REQUIRED WORK – Here the job is to transcribe the data verbatim while leaving each picture out.

┌────────

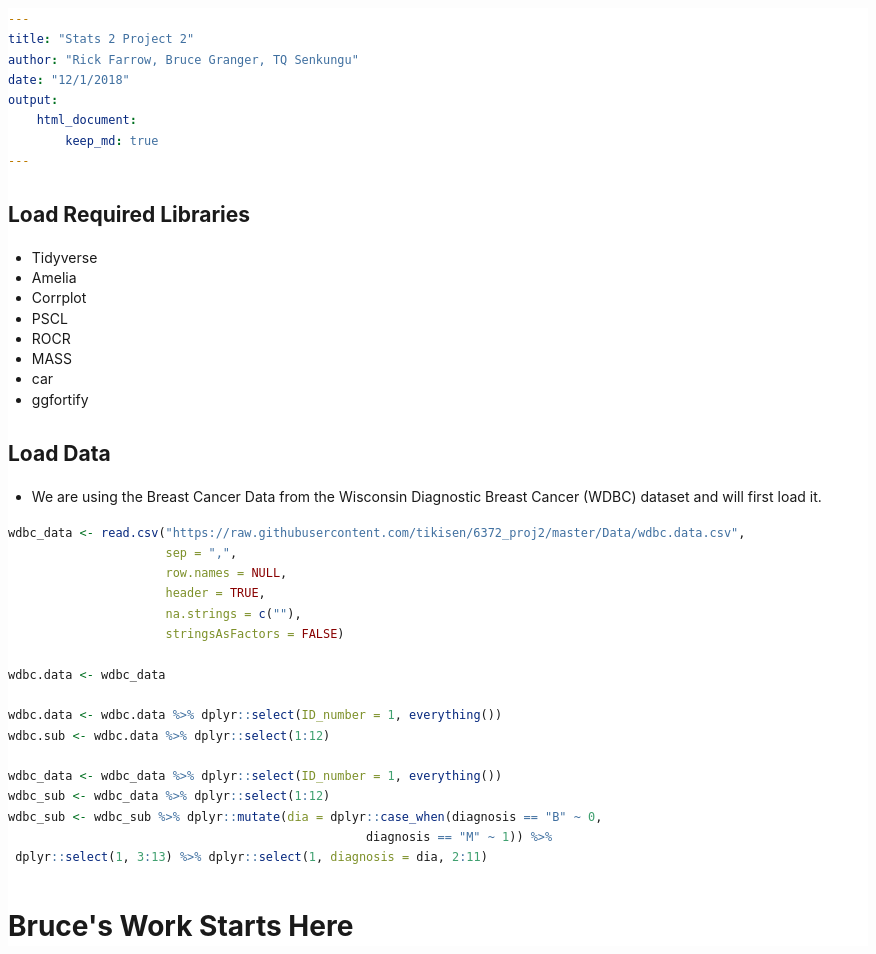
 ```yaml
---
title: "Stats 2 Project 2"
author: "Rick Farrow, Bruce Granger, TQ Senkungu"
date: "12/1/2018"
output:
    html_document:
        keep_md: true
---
```




## Load Required Libraries
- Tidyverse 
- Amelia
- Corrplot
- PSCL
- ROCR
- MASS
- car
- ggfortify



## Load Data

- We are using the Breast Cancer Data from the Wisconsin Diagnostic Breast Cancer (WDBC) dataset and will first load it.


```r
wdbc_data <- read.csv("https://raw.githubusercontent.com/tikisen/6372_proj2/master/Data/wdbc.data.csv", 
                      sep = ",", 
                      row.names = NULL, 
                      header = TRUE,
                      na.strings = c(""),
                      stringsAsFactors = FALSE)

wdbc.data <- wdbc_data

wdbc.data <- wdbc.data %>% dplyr::select(ID_number = 1, everything())
wdbc.sub <- wdbc.data %>% dplyr::select(1:12)

wdbc_data <- wdbc_data %>% dplyr::select(ID_number = 1, everything())
wdbc_sub <- wdbc_data %>% dplyr::select(1:12)
wdbc_sub <- wdbc_sub %>% dplyr::mutate(dia = dplyr::case_when(diagnosis == "B" ~ 0,
                                                  diagnosis == "M" ~ 1)) %>%
 dplyr::select(1, 3:13) %>% dplyr::select(1, diagnosis = dia, 2:11)
```

# Bruce's Work Starts Here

└────────

EXERCISE RESPONSE –
 ```yaml
---
title: "Stats 2 Project 2"
author: "Rick Farrow, Bruce Granger, TQ Senkungu"
date: "12/1/2018"
output:
    html_document:
        keep_md: true
---
```




## Load Required Libraries
- Tidyverse 
- Amelia
- Corrplot
- PSCL
- ROCR
- MASS
- car
- ggfortify



## Load Data

- We are using the Breast Cancer Data from the Wisconsin Diagnostic Breast Cancer (WDBC) dataset and will first load it.


```r
wdbc_data <- read.csv("https://raw.githubusercontent.com/tikisen/6372_proj2/master/Data/wdbc.data.csv", 
                      sep = ",", 
                      row.names = NULL, 
                      header = TRUE,
                      na.strings = c(""),
                      stringsAsFactors = FALSE)

wdbc.data <- wdbc_data

wdbc.data <- wdbc.data %>% dplyr::select(ID_number = 1, everything())
wdbc.sub <- wdbc.data %>% dplyr::select(1:12)

wdbc_data <- wdbc_data %>% dplyr::select(ID_number = 1, everything())
wdbc_sub <- wdbc_data %>% dplyr::select(1:12)
wdbc_sub <- wdbc_sub %>% dplyr::mutate(dia = dplyr::case_when(diagnosis == "B" ~ 0,
                                                  diagnosis == "M" ~ 1)) %>%
 dplyr::select(1, 3:13) %>% dplyr::select(1, diagnosis = dia, 2:11)
```

# Bruce's Work Starts Here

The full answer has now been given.